▶

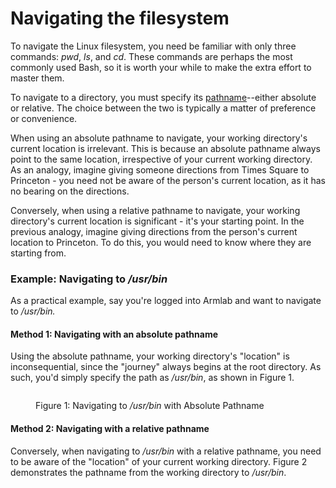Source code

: # Navigating the filesystem

To navigate the Linux filesystem, you need be familiar with only three commands: _pwd_, _ls_, and _cd_. These commands are perhaps the most commonly used Bash, so it is worth your while to make the extra effort to master them.

To navigate to a directory, you must specify its [pathname](../../linux-operating-system/filesystem/pathnames.md)--either absolute or relative. The choice between the two is typically a matter of preference or convenience.

When using an absolute pathname to navigate, your working directory's current location is irrelevant. This is because an absolute pathname always point to the same location, irrespective of your current working directory. As an analogy, imagine giving someone directions from Times Square to Princeton - you need not be aware of the person's current location, as it has no bearing on the directions.

Conversely, when using a relative pathname to navigate, your working directory's current location is significant - it's your starting point. In the previous analogy, imagine giving directions from the person's current location to Princeton. To do this, you would need to know where they are starting from.

### Example: Navigating to _/usr/bin_

As a practical example, say you're logged into Armlab and want to navigate to _/usr/bin._

#### Method 1: Navigating with an absolute pathname

Using the absolute pathname, your working directory's "location" is inconsequential, since the "journey" always begins at the root directory. As such, you'd simply specify the path as _/usr/bin_, as shown in Figure 1.

<figure><img src="https://lh6.googleusercontent.com/fsuhMi2igXx5_uDBRqn13MQUrJi4ksQEh30Tdq7jU5n3nU3UeUPB1lQD2qJqX9DNqztHBgPh27yVLONYOe8Gxuub6Sc3diq8ix8xNczgqBvq_faelUp2N6ybmdcqWoWyEgqJc6YJXfFLkOpM7cabdr0" alt=""><figcaption><p>Figure 1: Navigating to <em>/usr/bin</em> with Absolute Pathname</p></figcaption></figure>

#### Method 2: Navigating with a relative pathname

Conversely, when navigating to _/usr/bin_ with a relative pathname, you need to be aware of the "location" of your current working directory. Figure 2 demonstrates the pathname from the working directory to _/usr/bin_.

<figure><img src="https://lh5.googleusercontent.com/FraWHki7SFmGbu8SBMKFuNxOKUKnujwUXhvGMeizYJB_CtG1Qcmh5lv-yeXghuSxeojlmpn1i-4pjrtnaBBQT20dXztNWHNvIreerEt0iZNMHNXtFhBifxYGM2G3Vn2NhKZK0yu8A_Gayw6J3SPAQ4Q" alt=""><figcaption></figcaption></figure>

◀

Try it
In the data above, each line holding "Method" is to be found and copied.

Expected answer
#### Method 1: Navigating with an absolute pathname
#### Method 2: Navigating with a relative pathname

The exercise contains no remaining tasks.